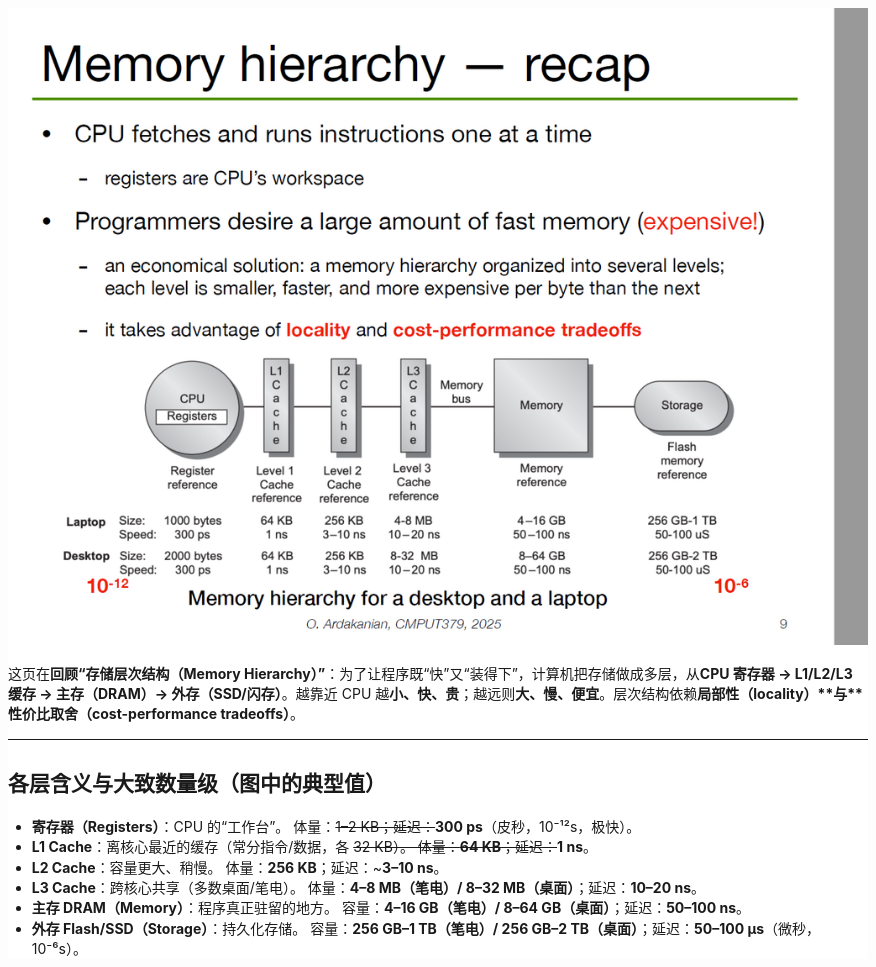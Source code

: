 ![image-20250926114002743](reademe.assets/image-20250926114002743.png)

这页在**回顾“存储层次结构（Memory Hierarchy）”**：为了让程序既“快”又“装得下”，计算机把存储做成多层，从**CPU 寄存器 → L1/L2/L3 缓存 → 主存（DRAM）→ 外存（SSD/闪存）**。越靠近 CPU 越**小、快、贵**；越远则**大、慢、便宜**。层次结构依赖**局部性（locality）\**与\**性价比取舍（cost-performance tradeoffs）**。

------

## 各层含义与大致数量级（图中的典型值）

- **寄存器（Registers）**：CPU 的“工作台”。
   体量：~~1–2 KB；延迟：~~**300 ps**（皮秒，10⁻¹²s，极快）。
- **L1 Cache**：离核心最近的缓存（常分指令/数据，各 ~~32 KB）。
   体量：**64 KB**；延迟：~~**1 ns**。
- **L2 Cache**：容量更大、稍慢。
   体量：**256 KB**；延迟：~**3–10 ns**。
- **L3 Cache**：跨核心共享（多数桌面/笔电）。
   体量：**4–8 MB（笔电）/ 8–32 MB（桌面）**；延迟：**10–20 ns**。
- **主存 DRAM（Memory）**：程序真正驻留的地方。
   容量：**4–16 GB（笔电）/ 8–64 GB（桌面）**；延迟：**50–100 ns**。
- **外存 Flash/SSD（Storage）**：持久化存储。
   容量：**256 GB–1 TB（笔电）/ 256 GB–2 TB（桌面）**；延迟：**50–100 μs**（微秒，10⁻⁶s）。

##########

▶ **Work order**:
The entries above need to be output again in full, exactly, and without pictures.

▶ **Answer area**:
Source code

: ![image-20250926114002743](reademe.assets/image-20250926114002743.png)

这页在**回顾“存储层次结构（Memory Hierarchy）”**：为了让程序既“快”又“装得下”，计算机把存储做成多层，从**CPU 寄存器 → L1/L2/L3 缓存 → 主存（DRAM）→ 外存（SSD/闪存）**。越靠近 CPU 越**小、快、贵**；越远则**大、慢、便宜**。层次结构依赖**局部性（locality）\**与\**性价比取舍（cost-performance tradeoffs）**。

------

## 各层含义与大致数量级（图中的典型值）

- **寄存器（Registers）**：CPU 的“工作台”。
   体量：~~1–2 KB；延迟：~~**300 ps**（皮秒，10⁻¹²s，极快）。
- **L1 Cache**：离核心最近的缓存（常分指令/数据，各 ~~32 KB）。
   体量：**64 KB**；延迟：~~**1 ns**。
- **L2 Cache**：容量更大、稍慢。
   体量：**256 KB**；延迟：~**3–10 ns**。
- **L3 Cache**：跨核心共享（多数桌面/笔电）。
   体量：**4–8 MB（笔电）/ 8–32 MB（桌面）**；延迟：**10–20 ns**。
- **主存 DRAM（Memory）**：程序真正驻留的地方。
   容量：**4–16 GB（笔电）/ 8–64 GB（桌面）**；延迟：**50–100 ns**。
- **外存 Flash/SSD（Storage）**：持久化存储。
   容量：**256 GB–1 TB（笔电）/ 256 GB–2 TB（桌面）**；延迟：**50–100 μs**（微秒，10⁻⁶s）。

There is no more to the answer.